Sunday, March 05, 2023
Today is my mother’s birthday. That is, as her kids understood. Mom wasn’t certain about her birth year and date, but as I know, “the date” is today, March 5.
My mother was a child of immigrants who arrived in the U.S. from Odessa, Russia, in the early 1900s. Mom speculated that she might have been born in Russia and brought here in infancy. My grandparents already had two or three older kids who came over with them.
An American Jewish agency sponsored their escape from Russia. The family wound up living in Illinois. En route to America, my grandmother was pregnant, and in Illinois, she gave birth to twins; neither survived.
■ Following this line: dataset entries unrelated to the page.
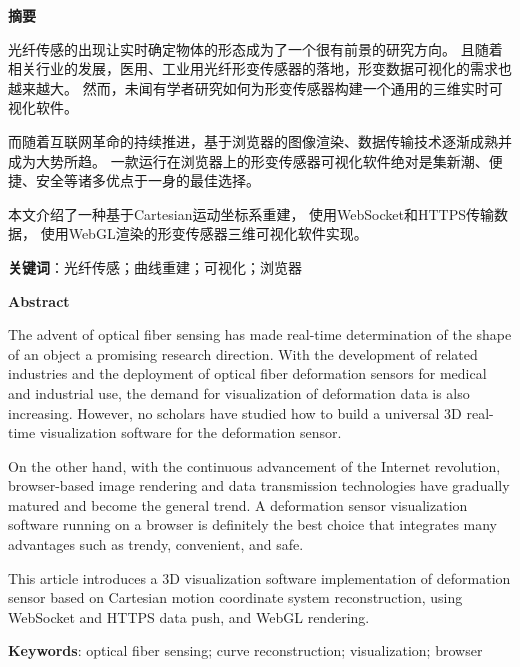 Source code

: \cleardoublepage{}
\begin{center}
    \bfseries {} 摘要
\end{center}

光纤传感的出现让实时确定物体的形态成为了一个很有前景的研究方向。
且随着相关行业的发展，医用、工业用光纤形变传感器的落地，形变数据可视化的需求也越来越大。
然而，未闻有学者研究如何为形变传感器构建一个通用的三维实时可视化软件。

而随着互联网革命的持续推进，基于浏览器的图像渲染、数据传输技术逐渐成熟并成为大势所趋。
一款运行在浏览器上的形变传感器可视化软件绝对是集新潮、便捷、安全等诸多优点于一身的最佳选择。

本文介绍了一种基于Cartesian运动坐标系重建，
使用WebSocket和HTTPS传输数据，
使用WebGL渲染的形变传感器三维可视化软件实现。

\textbf{关键词}：光纤传感；曲线重建；可视化；浏览器

\clearpage{}

\begin{center}
    \bfseries {} Abstract
\end{center}

The advent of optical fiber sensing has made real-time determination of the shape of an object a promising research direction. 
With the development of related industries and the deployment of optical fiber deformation sensors for medical and industrial use, 
the demand for visualization of deformation data is also increasing. 
However, no scholars have studied how to build a universal 3D real-time visualization software for the deformation sensor.

On the other hand, with the continuous advancement of the Internet revolution, 
browser-based image rendering and data transmission technologies have gradually matured and become the general trend. 
A deformation sensor visualization software running on a browser is definitely the best choice that integrates many advantages such as trendy, convenient, and safe.

This article introduces a 3D visualization software implementation of deformation sensor 
based on Cartesian motion coordinate system reconstruction, using WebSocket and HTTPS data push, and WebGL rendering.

\textbf{Keywords}: optical fiber sensing; curve reconstruction; visualization; browser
My mother often speculated that that was because of the stresses of escaping from Russia and traveling as a large family, among other large families, across a sea and an ocean, into the unknown. In Illinois, my grandparents had as many as three more children.
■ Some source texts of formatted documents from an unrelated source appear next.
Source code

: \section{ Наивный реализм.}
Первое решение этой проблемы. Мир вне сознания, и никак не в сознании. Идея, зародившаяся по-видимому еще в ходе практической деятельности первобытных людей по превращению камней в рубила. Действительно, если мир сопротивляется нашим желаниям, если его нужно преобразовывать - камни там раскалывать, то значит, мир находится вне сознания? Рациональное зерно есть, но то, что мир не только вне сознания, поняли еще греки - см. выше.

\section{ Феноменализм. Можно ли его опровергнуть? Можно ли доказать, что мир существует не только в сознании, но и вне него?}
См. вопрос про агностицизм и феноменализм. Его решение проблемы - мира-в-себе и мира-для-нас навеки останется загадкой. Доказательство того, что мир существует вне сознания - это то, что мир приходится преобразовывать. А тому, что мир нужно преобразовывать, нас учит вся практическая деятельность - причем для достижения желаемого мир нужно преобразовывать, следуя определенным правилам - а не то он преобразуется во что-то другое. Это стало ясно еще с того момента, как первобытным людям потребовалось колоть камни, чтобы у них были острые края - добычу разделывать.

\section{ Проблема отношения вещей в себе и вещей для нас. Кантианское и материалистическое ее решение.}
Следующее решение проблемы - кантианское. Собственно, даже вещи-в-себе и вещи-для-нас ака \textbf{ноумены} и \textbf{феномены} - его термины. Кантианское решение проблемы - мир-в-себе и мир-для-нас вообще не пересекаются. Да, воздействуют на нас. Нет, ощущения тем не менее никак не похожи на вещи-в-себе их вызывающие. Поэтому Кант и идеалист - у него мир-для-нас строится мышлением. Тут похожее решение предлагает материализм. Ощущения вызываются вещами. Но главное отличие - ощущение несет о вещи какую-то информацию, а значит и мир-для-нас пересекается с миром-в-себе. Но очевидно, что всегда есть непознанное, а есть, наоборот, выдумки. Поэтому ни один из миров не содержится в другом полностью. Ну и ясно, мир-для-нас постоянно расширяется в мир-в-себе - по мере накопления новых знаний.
While living in Odessa, my grandfather had been a kosher butcher. Here in America, he worked as a laborer and as a roaming neighborhood “ice cream man,” delivering ice creams prepared by my grandmother. The family relied heavily on welfare. My mother often spoke to me of her sad memories from childhood, about their lives essentially as slum dwellers.
After a few years, my grandfather died, and my grandmother became the sole support for the couple’s then (I think) six children. She didn’t speak much English and had never been entirely alone. She was a courageous woman and an expert kosher cook. She got work as a cook in a Jewish residence in Oklahoma City, and to be there had to place her kids into a Jewish orphanage. Her eldest child, Ruby, almost immediately got married. Ruby was brave as her mother; she went as a married woman to that orphanage and managed to have the kids released into her custody.
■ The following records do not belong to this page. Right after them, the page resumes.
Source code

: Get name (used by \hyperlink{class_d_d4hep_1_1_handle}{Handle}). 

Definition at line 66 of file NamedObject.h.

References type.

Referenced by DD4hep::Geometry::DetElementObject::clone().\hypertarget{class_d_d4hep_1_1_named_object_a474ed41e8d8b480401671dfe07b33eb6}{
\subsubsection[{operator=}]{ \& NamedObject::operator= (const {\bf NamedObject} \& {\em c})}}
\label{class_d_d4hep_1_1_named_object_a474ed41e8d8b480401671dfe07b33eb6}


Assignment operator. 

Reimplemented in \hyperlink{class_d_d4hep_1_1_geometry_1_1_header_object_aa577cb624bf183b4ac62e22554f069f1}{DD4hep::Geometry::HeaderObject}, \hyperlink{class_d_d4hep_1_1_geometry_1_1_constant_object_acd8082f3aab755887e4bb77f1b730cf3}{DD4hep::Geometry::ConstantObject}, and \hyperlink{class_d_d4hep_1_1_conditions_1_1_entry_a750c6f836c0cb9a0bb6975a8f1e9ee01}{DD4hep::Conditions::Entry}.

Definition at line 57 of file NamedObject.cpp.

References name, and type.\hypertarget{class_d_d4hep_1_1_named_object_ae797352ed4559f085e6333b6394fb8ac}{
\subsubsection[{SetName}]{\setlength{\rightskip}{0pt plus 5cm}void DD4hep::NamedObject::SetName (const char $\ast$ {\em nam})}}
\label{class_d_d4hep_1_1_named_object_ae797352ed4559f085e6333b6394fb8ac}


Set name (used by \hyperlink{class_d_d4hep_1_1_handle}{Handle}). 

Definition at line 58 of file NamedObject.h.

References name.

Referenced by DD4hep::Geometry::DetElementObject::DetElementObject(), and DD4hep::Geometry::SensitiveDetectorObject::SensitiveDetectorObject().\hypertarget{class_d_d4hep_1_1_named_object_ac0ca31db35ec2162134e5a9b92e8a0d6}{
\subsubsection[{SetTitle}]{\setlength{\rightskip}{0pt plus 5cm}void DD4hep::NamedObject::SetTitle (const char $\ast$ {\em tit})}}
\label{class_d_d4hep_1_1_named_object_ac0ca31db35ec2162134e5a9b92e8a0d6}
In my mother’s family culture, Ruby was a hero everybody trusted and loved. Unfortunately, in her twenties, Ruby became ill, probably from tuberculosis, and passed away. My mother was left as the only daughter, and with all her brothers, none ever spoke of anything but the goodness of their big sister, Ruby.
Today, it’s impossible to reflect on and imagine the issues my grandparents faced. And those of my grandmother, to support alone her now American-oriented kids. As a child, I tended to avoid the very old woman who spoke broken English and complained lots. Now, I’d give almost anything to be once again with my grandmother and ask millions of questions about herself and the family while in Odessa and Illinois.
Late Nineteenth Century Russian attacks against Jews in Odessa drove my family to flee; the family changes while living in Illinois; my mother’s evolvement in those years and her often foolish decisions. Those events all seem worlds away from today’s world.
But really, in light of current events, are they?
Anyway, and yet again, I’m saying Happy Birthday, Mom. I hope you’d be pleased with many of my life choices.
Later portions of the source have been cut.